ATX-II effects on the apparent location of M cells in a computational model of a human left ventricular wedge.

INTRODUCTION: The apparent location of the myocytes (M cells) with the longest action potential duration (APD) in a canine left ventricular (LV) wedge have been reported to shift after application of a sea anemone toxin, ATX-II. This toxin slows inactivation of I(Na) and thus prolongs APD. Thus, M cells may exhibit dynamic functional states, rather than being a static, anatomically discrete, myocyte population. In this study, we attempted to further define and understand this phenomenon using a mathematical model of the human ventricular myocyte action potential incorporated into an in silico "wedge" preparation. Our simulations demonstrate that even under conditions of a fixed population and ratio of epicardial, M, and endocardial myocytes, the apparent anatomical position (transmural location) of the myocytes with the longest APD can shift following ATX-II treatment. This arises because the ATX-II effect, modeled as a small increase in the late or persistent Na(+) current, and consequent prolongation of APD significantly changes the electrotonic interactions between ventricular myocytes in this LV wedge preparation.
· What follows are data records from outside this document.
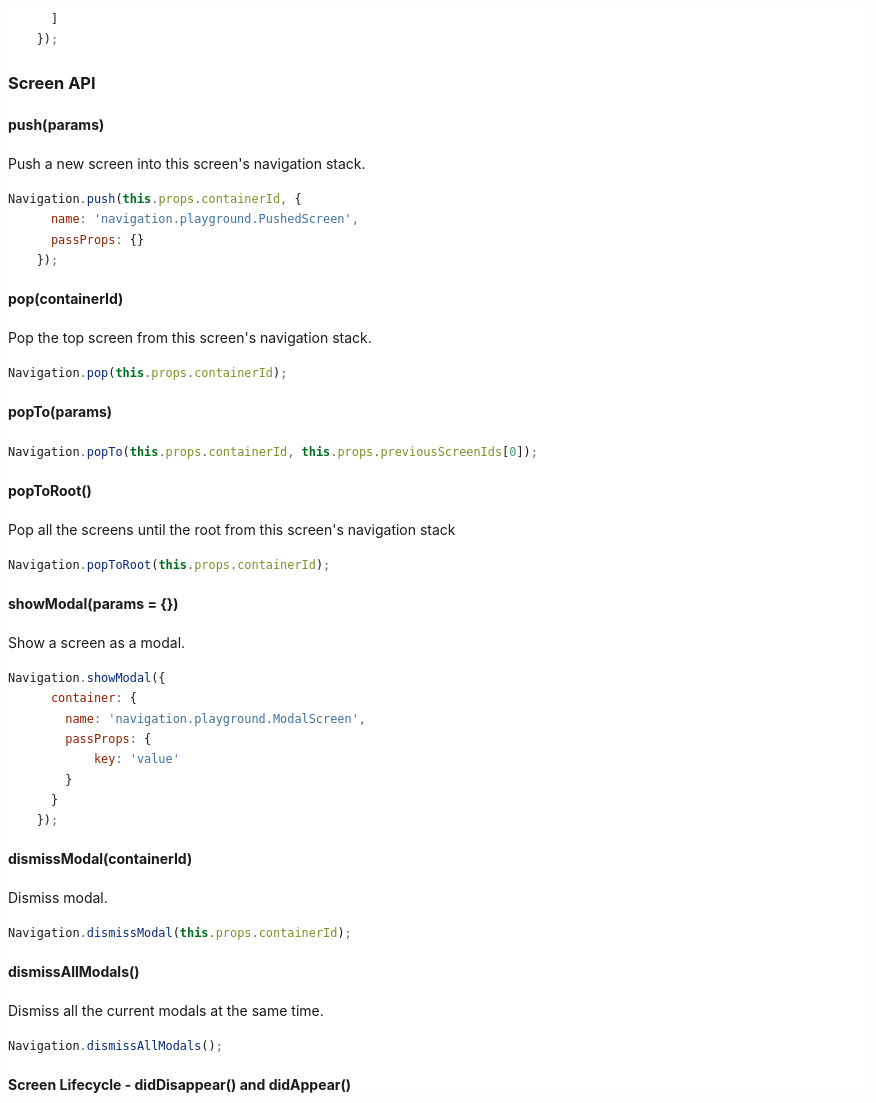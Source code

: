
 ```js
      ]
    });
```
### Screen API

#### push(params)
Push a new screen into this screen's navigation stack.
```js
Navigation.push(this.props.containerId, {
      name: 'navigation.playground.PushedScreen',
      passProps: {}
    });
```
#### pop(containerId)
Pop the top screen from this screen's navigation stack.
```js
Navigation.pop(this.props.containerId);
```
#### popTo(params)
```js
Navigation.popTo(this.props.containerId, this.props.previousScreenIds[0]);
```
#### popToRoot()
Pop all the screens until the root from this screen's navigation stack
```js
Navigation.popToRoot(this.props.containerId);
```
#### showModal(params = {})
Show a screen as a modal.
```js
Navigation.showModal({
      container: {
        name: 'navigation.playground.ModalScreen',
        passProps: {
            key: 'value'
        }
      }
    });
```
#### dismissModal(containerId)
Dismiss modal.
```js
Navigation.dismissModal(this.props.containerId);
```
#### dismissAllModals()
Dismiss all the current modals at the same time.
```js
Navigation.dismissAllModals();
```
#### Screen Lifecycle - didDisappear() and didAppear()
METHODS AND RESULTS: This LV wedge model is based on bidomain equations. It corresponds to a rectangular tissue immersed in a passive and isotropic medium that represents the superfusion bath. In this theoretical work, the three known different and discrete populations of myocytes in the human left ventricle have been included: the epicardial, M, and endocardial cells. The effects of ATX-II on I(Na) were simulated by altering the voltage-dependent steady-state inactivation of the parameters h (fast gate) and j (slow gate). As a result, in these ATX-II simulations a persistent late Na(+) current was generated in all three types of ventricular myocytes. However, the APDs were prolonged in a heterogeneous pattern. Our simulations demonstrate that after the ATX-II effects develop, alterations in transmural electrotonic interactions can produce changes in the transmural location of myocytes with the longest APD.

CONCLUSIONS: The combination of intercellular electrotonic interactions, which tend to reduce and smooth out the discrete transmural APD variations, and the heterogeneous effects of ATX-II, which preferentially prolong the APD of M cells, can shift the location of the ventricular myocytes. This shift results in significantly altered transmural patterns of action potential durations, which would be expected to change localized refractory period and excitability. These cellular changes give rise to alterations in the corresponding surface electrograms and may change the overall substrates for conduction and rhythm disturbances.